Thursday, October 2, 2025

Night-Shriek by Michael Wolfitt



Night-Shriek
by Michael Wolfitt
1983 Granada
Paperback, 223 pages


                I swear I thought I was reading a William Johnstone novel except there was no right-wing agenda and it took place in London, not Louisiana! But holy hell, it’s just as batshit crazy as anything in the Johnstone oeuvre!

 

                A couple, Roger and Hilary, get into an accident on the way home from their friends’ house and wind up in the hospital.
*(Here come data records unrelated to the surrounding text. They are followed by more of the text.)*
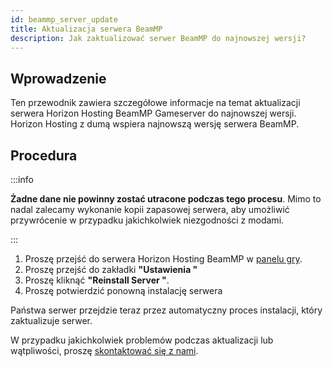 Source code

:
 ```yaml
---
id: beammp_server_update
title: Aktualizacja serwera BeamMP
description: Jak zaktualizować serwer BeamMP do najnowszej wersji?
---
```


## Wprowadzenie
Ten przewodnik zawiera szczegółowe informacje na temat aktualizacji serwera Horizon Hosting BeamMP Gameserver do najnowszej wersji. Horizon Hosting z dumą wspiera najnowszą wersję serwera BeamMP.



## Procedura
:::info

**Żadne dane nie powinny zostać utracone podczas tego procesu**. Mimo to nadal zalecamy wykonanie kopii zapasowej serwera, aby umożliwić przywrócenie w przypadku jakichkolwiek niezgodności z modami.

:::

1. Proszę przejść do serwera Horizon Hosting BeamMP w [panelu gry](https://hrzn.link/panel).
2. Proszę przejść do zakładki **"Ustawienia "**
3. Proszę kliknąć **"Reinstall Server "**.
4. Proszę potwierdzić ponowną instalację serwera

Państwa serwer przejdzie teraz przez automatyczny proces instalacji, który zaktualizuje serwer.

W przypadku jakichkolwiek problemów podczas aktualizacji lub wątpliwości, proszę [skontaktować się z nami](https://hrzn.link/getting_support).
Hilary was pregnant and loses the baby. The fetus was a weird looking thing, so the doctor saved it to examine later. The fetus breaks out of the storage cupboard. Cats start spying on people. Nurses die. Everyone involved with the case start dying violently. It seems Hilary had the bloodline of the ancient Cat Goddess Bast. See what I mean?

 

                You know me. I can’t resist cat-horror. There is plenty of feline fear in the pages of this book, be it a sleek black cat staring a victim down through a window or a person actually becoming a cat. The more convoluted the storyline became, the more I had fun with this absolute mess of a book. Egyptology often loses my interest in books but this time, it all worked for me because of the laughably over the top audacity of the story.

 

                I’m not saying this is a terrible book. I found it thoroughly entertaining. Yes, it is batshit crazy, but it never dragged and kept me smiling throughout. And if the cover art by Tim White (actually credited on the back cover!) doesn’t grab you, then I don’t know what will. Filled with kinky sex, mutilations and mind-control… they just don’t publish books like this anymore.

 

Online sources say that Wolfitt is actually Mystery writer/ poet Mike Fredman but I haven’t seen Fredman himself admit that anywhere. I won’t be searching out his recent poetry or any of his Willie Halliday detective novels, but I will cherish this strange little piece of pulp forever.